_WHAT NEEDS TO BE DONE_:
Check every line of the data below for the word "uvicorn" and say how many have it, without further comment.

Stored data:

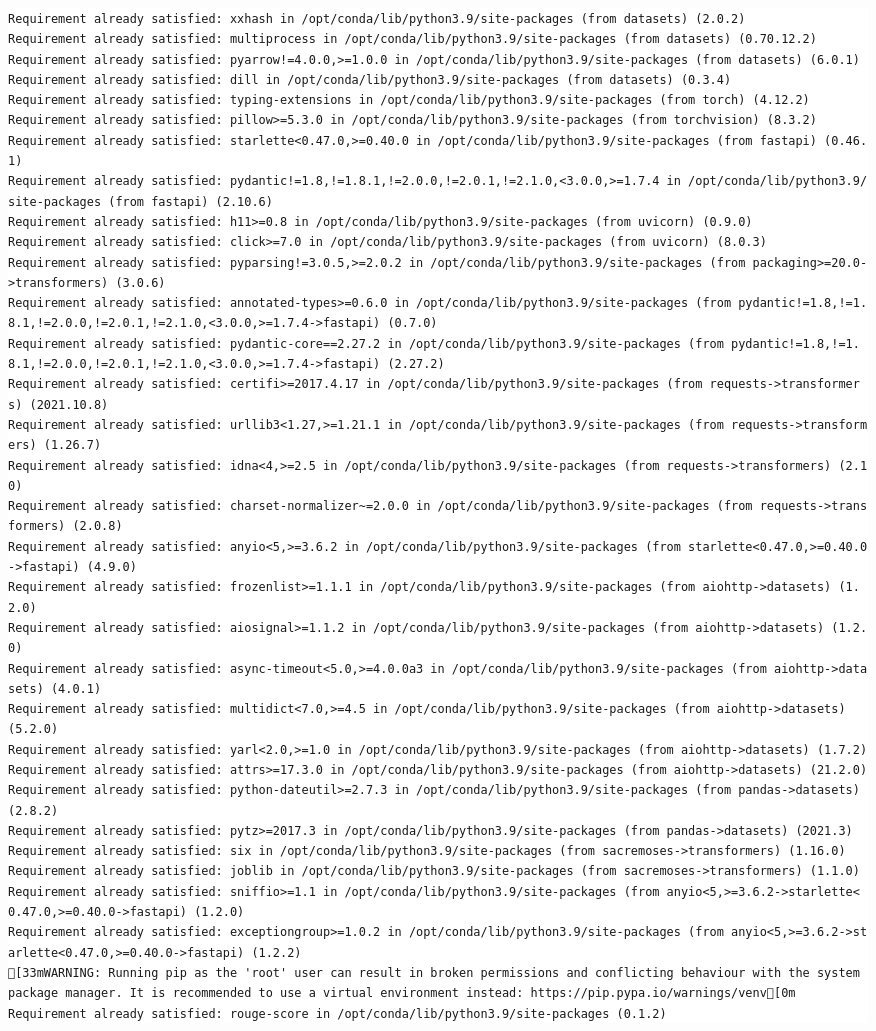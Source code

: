     Requirement already satisfied: xxhash in /opt/conda/lib/python3.9/site-packages (from datasets) (2.0.2)
    Requirement already satisfied: multiprocess in /opt/conda/lib/python3.9/site-packages (from datasets) (0.70.12.2)
    Requirement already satisfied: pyarrow!=4.0.0,>=1.0.0 in /opt/conda/lib/python3.9/site-packages (from datasets) (6.0.1)
    Requirement already satisfied: dill in /opt/conda/lib/python3.9/site-packages (from datasets) (0.3.4)
    Requirement already satisfied: typing-extensions in /opt/conda/lib/python3.9/site-packages (from torch) (4.12.2)
    Requirement already satisfied: pillow>=5.3.0 in /opt/conda/lib/python3.9/site-packages (from torchvision) (8.3.2)
    Requirement already satisfied: starlette<0.47.0,>=0.40.0 in /opt/conda/lib/python3.9/site-packages (from fastapi) (0.46.1)
    Requirement already satisfied: pydantic!=1.8,!=1.8.1,!=2.0.0,!=2.0.1,!=2.1.0,<3.0.0,>=1.7.4 in /opt/conda/lib/python3.9/site-packages (from fastapi) (2.10.6)
    Requirement already satisfied: h11>=0.8 in /opt/conda/lib/python3.9/site-packages (from uvicorn) (0.9.0)
    Requirement already satisfied: click>=7.0 in /opt/conda/lib/python3.9/site-packages (from uvicorn) (8.0.3)
    Requirement already satisfied: pyparsing!=3.0.5,>=2.0.2 in /opt/conda/lib/python3.9/site-packages (from packaging>=20.0->transformers) (3.0.6)
    Requirement already satisfied: annotated-types>=0.6.0 in /opt/conda/lib/python3.9/site-packages (from pydantic!=1.8,!=1.8.1,!=2.0.0,!=2.0.1,!=2.1.0,<3.0.0,>=1.7.4->fastapi) (0.7.0)
    Requirement already satisfied: pydantic-core==2.27.2 in /opt/conda/lib/python3.9/site-packages (from pydantic!=1.8,!=1.8.1,!=2.0.0,!=2.0.1,!=2.1.0,<3.0.0,>=1.7.4->fastapi) (2.27.2)
    Requirement already satisfied: certifi>=2017.4.17 in /opt/conda/lib/python3.9/site-packages (from requests->transformers) (2021.10.8)
    Requirement already satisfied: urllib3<1.27,>=1.21.1 in /opt/conda/lib/python3.9/site-packages (from requests->transformers) (1.26.7)
    Requirement already satisfied: idna<4,>=2.5 in /opt/conda/lib/python3.9/site-packages (from requests->transformers) (2.10)
    Requirement already satisfied: charset-normalizer~=2.0.0 in /opt/conda/lib/python3.9/site-packages (from requests->transformers) (2.0.8)
    Requirement already satisfied: anyio<5,>=3.6.2 in /opt/conda/lib/python3.9/site-packages (from starlette<0.47.0,>=0.40.0->fastapi) (4.9.0)
    Requirement already satisfied: frozenlist>=1.1.1 in /opt/conda/lib/python3.9/site-packages (from aiohttp->datasets) (1.2.0)
    Requirement already satisfied: aiosignal>=1.1.2 in /opt/conda/lib/python3.9/site-packages (from aiohttp->datasets) (1.2.0)
    Requirement already satisfied: async-timeout<5.0,>=4.0.0a3 in /opt/conda/lib/python3.9/site-packages (from aiohttp->datasets) (4.0.1)
    Requirement already satisfied: multidict<7.0,>=4.5 in /opt/conda/lib/python3.9/site-packages (from aiohttp->datasets) (5.2.0)
    Requirement already satisfied: yarl<2.0,>=1.0 in /opt/conda/lib/python3.9/site-packages (from aiohttp->datasets) (1.7.2)
    Requirement already satisfied: attrs>=17.3.0 in /opt/conda/lib/python3.9/site-packages (from aiohttp->datasets) (21.2.0)
    Requirement already satisfied: python-dateutil>=2.7.3 in /opt/conda/lib/python3.9/site-packages (from pandas->datasets) (2.8.2)
    Requirement already satisfied: pytz>=2017.3 in /opt/conda/lib/python3.9/site-packages (from pandas->datasets) (2021.3)
    Requirement already satisfied: six in /opt/conda/lib/python3.9/site-packages (from sacremoses->transformers) (1.16.0)
    Requirement already satisfied: joblib in /opt/conda/lib/python3.9/site-packages (from sacremoses->transformers) (1.1.0)
    Requirement already satisfied: sniffio>=1.1 in /opt/conda/lib/python3.9/site-packages (from anyio<5,>=3.6.2->starlette<0.47.0,>=0.40.0->fastapi) (1.2.0)
    Requirement already satisfied: exceptiongroup>=1.0.2 in /opt/conda/lib/python3.9/site-packages (from anyio<5,>=3.6.2->starlette<0.47.0,>=0.40.0->fastapi) (1.2.2)
    [33mWARNING: Running pip as the 'root' user can result in broken permissions and conflicting behaviour with the system package manager. It is recommended to use a virtual environment instead: https://pip.pypa.io/warnings/venv[0m
    Requirement already satisfied: rouge-score in /opt/conda/lib/python3.9/site-packages (0.1.2)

_TASK OUTPUT_:
2